Looking at Andersen’s stats, one will see that he has just over a 1% difference in save percentage. If you look at the total amount of shots that Ward has seen (1,428), you can then make a rough estimation that one percent more stopped rubber would keep around 14-15 more pucks out of the net. Honestly, those 14-15 goals probably wouldn’t have won the Canes many more games than they already have though. To make a significant difference, Anderson would need to be posting around a .925 or higher on the Canes.
What people fail to discuss and take into the equation is that the Leafs have scored 204 goals—comparing the Canes goalie issues to a team that has scored 42 more goals than the Canes is not even close to apples-apples. In fact, that is almost an extra goal per game that the Leafs score than the Canes.
This also doesn’t take into consideration that the Leafs possess the league’s best PP. The fact is, the Canes are in the bottom third for their PP and goals for, while the Leafs are top ten in the league for goals scored and PP. What is even more comical is that I have heard many grumbles from Leaf fans that Andersen is the reason they aren’t further up in the standings.
So how does a goalie who has similar goals allowed on another team that’s been bailed out offensively really help improve the Canes—especially if the Canes have 42 less goals than the Leafs…
I am by no means saying that Ward/Lack haven’t screwed over games that were winnable, but this continuous focus that changing the man in the pipes solves scoring issues is a bit comical. In fact, a better comparison for the Canes is the Devils.
The PP, PK, scoring and goals allowed are almost right on pace for each other—the difference: The Devils have Schneider who many consider a top 10 NHL goalie. Don’t forget, they also traded their top right-handed young D for an elite scorer—ask Schneider how that’s worked out this year for his statistics…

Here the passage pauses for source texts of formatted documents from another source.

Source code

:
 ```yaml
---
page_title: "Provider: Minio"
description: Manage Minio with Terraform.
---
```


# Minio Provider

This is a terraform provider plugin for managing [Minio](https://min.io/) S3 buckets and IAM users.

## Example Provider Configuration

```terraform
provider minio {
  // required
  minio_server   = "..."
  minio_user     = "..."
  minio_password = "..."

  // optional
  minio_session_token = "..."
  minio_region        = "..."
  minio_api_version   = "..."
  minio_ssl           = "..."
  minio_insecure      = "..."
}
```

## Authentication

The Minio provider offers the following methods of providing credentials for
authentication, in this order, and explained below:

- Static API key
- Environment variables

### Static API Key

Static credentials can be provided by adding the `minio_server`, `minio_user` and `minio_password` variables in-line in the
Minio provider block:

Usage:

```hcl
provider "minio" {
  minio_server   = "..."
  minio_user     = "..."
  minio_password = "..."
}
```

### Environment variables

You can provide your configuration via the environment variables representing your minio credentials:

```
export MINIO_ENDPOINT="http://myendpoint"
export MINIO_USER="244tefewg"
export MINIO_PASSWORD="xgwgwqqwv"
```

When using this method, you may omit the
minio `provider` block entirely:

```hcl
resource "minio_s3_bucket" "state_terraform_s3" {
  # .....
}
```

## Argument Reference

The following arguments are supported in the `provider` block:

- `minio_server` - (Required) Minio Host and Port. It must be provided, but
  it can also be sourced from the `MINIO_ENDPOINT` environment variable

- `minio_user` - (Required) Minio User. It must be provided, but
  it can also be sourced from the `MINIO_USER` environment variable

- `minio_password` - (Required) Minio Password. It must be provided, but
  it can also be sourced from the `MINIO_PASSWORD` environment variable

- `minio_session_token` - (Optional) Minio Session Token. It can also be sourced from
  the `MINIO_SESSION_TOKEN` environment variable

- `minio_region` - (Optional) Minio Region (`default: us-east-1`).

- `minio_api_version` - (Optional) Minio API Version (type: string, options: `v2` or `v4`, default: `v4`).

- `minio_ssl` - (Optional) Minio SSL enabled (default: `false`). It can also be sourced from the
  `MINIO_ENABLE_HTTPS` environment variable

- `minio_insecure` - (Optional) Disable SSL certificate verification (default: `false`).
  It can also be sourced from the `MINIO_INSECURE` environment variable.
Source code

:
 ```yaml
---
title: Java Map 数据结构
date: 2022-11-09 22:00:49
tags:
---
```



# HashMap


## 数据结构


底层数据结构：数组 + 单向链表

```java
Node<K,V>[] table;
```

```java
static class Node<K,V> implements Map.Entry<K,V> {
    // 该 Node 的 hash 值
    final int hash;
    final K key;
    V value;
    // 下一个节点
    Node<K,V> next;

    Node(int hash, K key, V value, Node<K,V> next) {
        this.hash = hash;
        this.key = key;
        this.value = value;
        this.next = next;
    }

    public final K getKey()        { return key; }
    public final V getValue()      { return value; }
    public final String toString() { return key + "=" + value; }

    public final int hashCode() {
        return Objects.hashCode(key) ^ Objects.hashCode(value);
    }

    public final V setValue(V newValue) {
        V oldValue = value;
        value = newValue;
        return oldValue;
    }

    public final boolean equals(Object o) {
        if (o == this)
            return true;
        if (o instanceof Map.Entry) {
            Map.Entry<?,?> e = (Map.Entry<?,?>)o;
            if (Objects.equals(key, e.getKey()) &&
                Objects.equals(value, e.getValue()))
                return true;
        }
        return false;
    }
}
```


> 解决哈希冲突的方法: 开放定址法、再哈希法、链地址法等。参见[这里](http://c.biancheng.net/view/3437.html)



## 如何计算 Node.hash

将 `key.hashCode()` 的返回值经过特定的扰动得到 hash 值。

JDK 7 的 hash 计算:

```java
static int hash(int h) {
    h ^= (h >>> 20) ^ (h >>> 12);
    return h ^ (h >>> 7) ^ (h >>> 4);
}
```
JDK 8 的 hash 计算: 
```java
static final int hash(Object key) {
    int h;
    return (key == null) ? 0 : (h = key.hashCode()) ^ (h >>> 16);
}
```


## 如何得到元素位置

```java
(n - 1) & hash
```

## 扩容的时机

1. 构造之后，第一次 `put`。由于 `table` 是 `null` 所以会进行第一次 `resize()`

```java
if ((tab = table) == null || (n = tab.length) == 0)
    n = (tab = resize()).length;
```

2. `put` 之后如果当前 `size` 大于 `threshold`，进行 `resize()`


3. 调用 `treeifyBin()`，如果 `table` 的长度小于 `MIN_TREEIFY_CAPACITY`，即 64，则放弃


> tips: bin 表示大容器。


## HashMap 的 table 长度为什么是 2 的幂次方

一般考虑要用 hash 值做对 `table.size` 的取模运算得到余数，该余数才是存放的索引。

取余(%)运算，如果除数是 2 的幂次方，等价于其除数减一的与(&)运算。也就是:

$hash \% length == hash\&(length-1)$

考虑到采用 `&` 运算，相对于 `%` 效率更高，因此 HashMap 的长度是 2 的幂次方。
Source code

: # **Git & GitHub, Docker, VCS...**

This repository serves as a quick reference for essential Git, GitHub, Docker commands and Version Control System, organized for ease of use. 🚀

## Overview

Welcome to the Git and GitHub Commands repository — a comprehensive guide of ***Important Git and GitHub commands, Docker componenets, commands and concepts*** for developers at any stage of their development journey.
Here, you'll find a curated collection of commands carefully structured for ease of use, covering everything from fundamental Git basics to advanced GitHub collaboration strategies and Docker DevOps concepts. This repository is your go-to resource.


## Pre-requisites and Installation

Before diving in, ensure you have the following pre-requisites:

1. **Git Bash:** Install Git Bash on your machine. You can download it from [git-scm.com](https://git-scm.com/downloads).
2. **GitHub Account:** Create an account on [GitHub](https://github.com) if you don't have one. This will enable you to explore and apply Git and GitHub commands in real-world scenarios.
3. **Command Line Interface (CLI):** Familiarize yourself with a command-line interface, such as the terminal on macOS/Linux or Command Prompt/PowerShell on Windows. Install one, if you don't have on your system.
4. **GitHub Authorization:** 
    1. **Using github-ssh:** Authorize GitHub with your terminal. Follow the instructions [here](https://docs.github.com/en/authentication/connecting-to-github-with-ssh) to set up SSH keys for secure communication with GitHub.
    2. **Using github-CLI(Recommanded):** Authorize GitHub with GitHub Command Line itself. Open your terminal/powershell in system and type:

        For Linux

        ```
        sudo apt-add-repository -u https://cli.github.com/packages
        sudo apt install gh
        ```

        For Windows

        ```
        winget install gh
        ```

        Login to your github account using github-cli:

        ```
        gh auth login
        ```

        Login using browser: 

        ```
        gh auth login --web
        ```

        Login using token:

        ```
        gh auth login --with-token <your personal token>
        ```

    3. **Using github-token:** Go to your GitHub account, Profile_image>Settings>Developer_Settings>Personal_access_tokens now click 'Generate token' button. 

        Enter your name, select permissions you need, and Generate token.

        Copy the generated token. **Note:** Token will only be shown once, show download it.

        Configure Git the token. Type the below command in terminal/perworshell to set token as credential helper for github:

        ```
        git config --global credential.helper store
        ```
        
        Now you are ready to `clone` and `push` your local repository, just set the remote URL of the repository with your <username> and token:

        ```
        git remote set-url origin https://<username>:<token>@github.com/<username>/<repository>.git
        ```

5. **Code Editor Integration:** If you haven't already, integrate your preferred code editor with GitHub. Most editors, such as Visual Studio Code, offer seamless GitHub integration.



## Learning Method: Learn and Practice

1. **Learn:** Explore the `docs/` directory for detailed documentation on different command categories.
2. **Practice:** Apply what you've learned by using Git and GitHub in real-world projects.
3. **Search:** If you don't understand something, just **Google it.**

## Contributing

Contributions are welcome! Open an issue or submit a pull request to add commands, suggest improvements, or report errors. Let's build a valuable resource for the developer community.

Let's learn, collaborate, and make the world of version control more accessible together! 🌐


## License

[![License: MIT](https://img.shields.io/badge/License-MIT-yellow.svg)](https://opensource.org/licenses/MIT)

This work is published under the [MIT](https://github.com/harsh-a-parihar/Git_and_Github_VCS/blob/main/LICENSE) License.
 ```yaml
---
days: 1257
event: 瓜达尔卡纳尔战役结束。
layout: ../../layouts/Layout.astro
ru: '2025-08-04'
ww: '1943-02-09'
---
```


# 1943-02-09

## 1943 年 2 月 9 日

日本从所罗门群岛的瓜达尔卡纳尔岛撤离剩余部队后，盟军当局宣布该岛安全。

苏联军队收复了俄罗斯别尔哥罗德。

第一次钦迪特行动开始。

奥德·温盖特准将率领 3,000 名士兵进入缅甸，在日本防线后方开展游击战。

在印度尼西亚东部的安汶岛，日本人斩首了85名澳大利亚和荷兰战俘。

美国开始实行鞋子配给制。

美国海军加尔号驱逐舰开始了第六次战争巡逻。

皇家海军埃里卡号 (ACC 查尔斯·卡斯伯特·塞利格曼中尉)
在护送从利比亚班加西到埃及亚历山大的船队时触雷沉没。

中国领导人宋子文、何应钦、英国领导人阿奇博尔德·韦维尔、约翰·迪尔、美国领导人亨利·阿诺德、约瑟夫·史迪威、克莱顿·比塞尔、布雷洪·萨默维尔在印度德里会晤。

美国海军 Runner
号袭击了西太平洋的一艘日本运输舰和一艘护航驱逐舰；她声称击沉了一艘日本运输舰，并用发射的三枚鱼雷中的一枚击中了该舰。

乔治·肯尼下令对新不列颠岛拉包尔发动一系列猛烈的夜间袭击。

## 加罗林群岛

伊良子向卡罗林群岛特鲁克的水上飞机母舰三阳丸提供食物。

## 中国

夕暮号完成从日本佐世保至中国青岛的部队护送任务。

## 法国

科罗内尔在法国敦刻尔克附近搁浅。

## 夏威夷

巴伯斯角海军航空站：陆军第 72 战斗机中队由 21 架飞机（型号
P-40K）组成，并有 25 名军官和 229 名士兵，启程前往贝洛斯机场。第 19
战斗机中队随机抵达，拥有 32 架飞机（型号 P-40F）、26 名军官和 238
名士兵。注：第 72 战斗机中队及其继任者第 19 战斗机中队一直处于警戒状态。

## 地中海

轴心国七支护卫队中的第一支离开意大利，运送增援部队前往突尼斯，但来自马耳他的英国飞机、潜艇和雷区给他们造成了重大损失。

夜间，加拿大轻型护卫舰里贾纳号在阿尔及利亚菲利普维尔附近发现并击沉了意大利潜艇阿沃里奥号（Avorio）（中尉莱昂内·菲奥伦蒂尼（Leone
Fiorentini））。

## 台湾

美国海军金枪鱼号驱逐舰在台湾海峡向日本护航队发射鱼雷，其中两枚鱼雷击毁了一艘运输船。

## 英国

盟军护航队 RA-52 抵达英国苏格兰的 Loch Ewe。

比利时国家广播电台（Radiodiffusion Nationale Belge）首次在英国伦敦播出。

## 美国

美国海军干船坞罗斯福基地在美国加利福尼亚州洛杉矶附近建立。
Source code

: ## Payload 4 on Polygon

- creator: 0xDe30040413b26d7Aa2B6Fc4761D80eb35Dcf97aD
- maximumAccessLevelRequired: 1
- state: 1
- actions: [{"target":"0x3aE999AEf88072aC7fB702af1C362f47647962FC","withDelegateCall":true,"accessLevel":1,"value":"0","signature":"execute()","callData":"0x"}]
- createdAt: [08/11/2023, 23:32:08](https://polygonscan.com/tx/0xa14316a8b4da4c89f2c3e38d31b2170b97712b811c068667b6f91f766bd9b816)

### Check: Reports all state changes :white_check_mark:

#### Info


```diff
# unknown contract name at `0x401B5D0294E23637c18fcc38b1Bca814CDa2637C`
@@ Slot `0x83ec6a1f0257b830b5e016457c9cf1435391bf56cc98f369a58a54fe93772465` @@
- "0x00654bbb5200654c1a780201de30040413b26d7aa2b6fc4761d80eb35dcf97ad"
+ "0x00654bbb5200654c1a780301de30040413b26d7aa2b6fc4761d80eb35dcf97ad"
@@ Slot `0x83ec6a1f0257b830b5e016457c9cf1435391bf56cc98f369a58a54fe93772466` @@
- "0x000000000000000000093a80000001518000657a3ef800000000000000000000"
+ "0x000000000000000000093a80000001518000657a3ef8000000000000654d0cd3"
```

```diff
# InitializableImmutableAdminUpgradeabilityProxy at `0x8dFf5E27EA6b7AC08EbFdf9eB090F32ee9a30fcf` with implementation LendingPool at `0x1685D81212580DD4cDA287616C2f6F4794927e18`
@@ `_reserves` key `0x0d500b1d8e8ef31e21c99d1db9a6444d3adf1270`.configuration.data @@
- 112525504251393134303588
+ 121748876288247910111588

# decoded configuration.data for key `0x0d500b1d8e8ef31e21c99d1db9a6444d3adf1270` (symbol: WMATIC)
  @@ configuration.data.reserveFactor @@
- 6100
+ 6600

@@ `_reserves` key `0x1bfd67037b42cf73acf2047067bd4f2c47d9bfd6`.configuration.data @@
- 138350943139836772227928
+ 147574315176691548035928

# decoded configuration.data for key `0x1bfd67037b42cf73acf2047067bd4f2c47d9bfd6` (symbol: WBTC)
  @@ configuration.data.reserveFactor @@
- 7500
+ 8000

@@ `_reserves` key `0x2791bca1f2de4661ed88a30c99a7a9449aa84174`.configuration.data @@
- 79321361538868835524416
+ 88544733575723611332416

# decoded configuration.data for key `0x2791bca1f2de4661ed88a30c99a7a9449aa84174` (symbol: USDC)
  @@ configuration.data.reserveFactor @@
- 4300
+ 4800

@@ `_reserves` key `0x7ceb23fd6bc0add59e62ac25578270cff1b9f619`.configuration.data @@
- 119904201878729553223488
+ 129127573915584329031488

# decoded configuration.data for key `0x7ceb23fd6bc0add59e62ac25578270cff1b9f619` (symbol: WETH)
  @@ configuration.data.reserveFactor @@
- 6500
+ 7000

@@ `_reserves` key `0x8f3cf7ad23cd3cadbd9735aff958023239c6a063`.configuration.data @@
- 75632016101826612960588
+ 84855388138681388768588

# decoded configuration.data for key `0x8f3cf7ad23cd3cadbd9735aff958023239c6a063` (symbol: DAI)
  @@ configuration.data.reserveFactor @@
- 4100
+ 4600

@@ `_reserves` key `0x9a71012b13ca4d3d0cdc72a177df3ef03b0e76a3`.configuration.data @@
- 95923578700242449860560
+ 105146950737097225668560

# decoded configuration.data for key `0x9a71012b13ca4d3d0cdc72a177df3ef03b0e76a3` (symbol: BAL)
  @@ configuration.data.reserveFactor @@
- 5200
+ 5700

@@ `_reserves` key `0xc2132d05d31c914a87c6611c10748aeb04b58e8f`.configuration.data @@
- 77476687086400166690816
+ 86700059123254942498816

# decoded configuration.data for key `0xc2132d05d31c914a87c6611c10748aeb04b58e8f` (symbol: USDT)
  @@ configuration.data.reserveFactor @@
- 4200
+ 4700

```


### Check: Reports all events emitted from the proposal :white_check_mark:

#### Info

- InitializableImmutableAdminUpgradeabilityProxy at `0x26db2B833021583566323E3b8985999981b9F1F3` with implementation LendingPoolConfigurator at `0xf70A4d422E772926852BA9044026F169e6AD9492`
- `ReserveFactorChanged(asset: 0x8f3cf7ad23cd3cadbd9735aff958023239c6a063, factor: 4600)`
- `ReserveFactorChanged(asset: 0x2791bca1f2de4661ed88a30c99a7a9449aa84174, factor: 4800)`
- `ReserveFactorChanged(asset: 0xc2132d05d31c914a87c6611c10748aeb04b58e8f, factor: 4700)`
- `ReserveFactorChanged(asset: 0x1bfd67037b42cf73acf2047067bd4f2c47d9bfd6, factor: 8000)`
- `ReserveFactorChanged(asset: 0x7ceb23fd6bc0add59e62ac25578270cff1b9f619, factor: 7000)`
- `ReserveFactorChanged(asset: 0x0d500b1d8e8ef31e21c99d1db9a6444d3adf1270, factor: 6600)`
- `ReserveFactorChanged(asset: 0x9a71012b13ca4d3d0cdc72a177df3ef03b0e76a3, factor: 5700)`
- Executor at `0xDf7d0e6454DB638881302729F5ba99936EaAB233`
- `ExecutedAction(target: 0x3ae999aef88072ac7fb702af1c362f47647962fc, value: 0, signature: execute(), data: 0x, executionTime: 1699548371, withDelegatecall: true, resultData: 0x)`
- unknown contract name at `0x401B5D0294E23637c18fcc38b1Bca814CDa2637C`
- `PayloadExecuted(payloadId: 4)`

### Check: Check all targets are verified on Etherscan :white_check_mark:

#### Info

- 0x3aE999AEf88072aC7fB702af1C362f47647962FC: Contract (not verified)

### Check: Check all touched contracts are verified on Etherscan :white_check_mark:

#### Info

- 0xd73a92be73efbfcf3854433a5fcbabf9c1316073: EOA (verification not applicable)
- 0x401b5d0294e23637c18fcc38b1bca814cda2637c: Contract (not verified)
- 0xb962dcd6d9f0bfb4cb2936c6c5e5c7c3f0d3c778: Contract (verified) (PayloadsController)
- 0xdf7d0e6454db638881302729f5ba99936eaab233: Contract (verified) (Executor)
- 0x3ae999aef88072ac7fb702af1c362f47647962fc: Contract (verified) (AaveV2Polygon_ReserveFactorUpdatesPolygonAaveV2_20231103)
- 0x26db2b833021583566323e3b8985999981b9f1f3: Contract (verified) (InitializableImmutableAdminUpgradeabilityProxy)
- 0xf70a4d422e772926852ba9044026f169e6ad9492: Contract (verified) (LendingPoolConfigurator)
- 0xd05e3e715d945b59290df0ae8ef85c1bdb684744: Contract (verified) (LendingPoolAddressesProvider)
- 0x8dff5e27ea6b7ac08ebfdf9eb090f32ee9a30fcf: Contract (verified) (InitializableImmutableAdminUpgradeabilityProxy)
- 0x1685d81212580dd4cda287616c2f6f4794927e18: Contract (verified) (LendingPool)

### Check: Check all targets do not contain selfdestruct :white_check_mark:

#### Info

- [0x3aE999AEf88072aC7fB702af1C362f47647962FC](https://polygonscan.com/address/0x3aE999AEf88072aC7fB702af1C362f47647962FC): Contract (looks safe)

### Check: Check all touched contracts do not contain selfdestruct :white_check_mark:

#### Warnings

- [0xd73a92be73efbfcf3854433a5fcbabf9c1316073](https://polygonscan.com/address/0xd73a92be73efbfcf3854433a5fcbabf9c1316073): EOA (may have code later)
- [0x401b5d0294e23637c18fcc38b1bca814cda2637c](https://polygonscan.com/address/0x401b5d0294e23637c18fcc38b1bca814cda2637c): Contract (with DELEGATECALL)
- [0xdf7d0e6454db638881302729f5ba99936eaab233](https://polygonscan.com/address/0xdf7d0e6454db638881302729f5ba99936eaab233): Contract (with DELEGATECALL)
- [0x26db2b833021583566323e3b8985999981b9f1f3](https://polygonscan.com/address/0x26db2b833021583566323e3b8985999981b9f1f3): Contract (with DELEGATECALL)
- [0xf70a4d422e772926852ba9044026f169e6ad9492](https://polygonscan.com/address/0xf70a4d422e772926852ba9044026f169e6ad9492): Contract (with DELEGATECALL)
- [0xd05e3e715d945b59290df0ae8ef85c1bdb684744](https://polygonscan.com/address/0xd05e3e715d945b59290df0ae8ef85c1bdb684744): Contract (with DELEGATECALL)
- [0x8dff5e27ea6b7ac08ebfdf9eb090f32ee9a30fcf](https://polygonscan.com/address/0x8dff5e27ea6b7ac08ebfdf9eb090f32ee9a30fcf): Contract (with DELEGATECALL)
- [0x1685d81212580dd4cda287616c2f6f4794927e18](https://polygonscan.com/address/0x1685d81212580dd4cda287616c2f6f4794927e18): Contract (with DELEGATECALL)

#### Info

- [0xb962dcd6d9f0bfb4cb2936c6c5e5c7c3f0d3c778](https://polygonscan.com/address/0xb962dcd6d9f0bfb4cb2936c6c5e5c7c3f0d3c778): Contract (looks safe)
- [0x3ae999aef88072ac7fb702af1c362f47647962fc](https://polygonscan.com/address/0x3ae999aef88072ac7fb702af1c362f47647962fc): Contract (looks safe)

My point is that while it is frustrating to lose games because of goaltending, the amount of focus that is solely on Ward is unwarranted. It’s like having a pitcher who gives up 5 runs a game on a team that scores only 2 runs on average. You can fix the pitcher all you want, but it most likely won’t change the other areas that are lacking.
This naturally progresses us to the next question—was this the year to replace Ward? Potentially. However, replacing him doesn’t guarantee that the Canes performed much better. Canes fans have been patient for a long time to return to the post-season, however, sometimes making moves at the right time is more important than just making moves.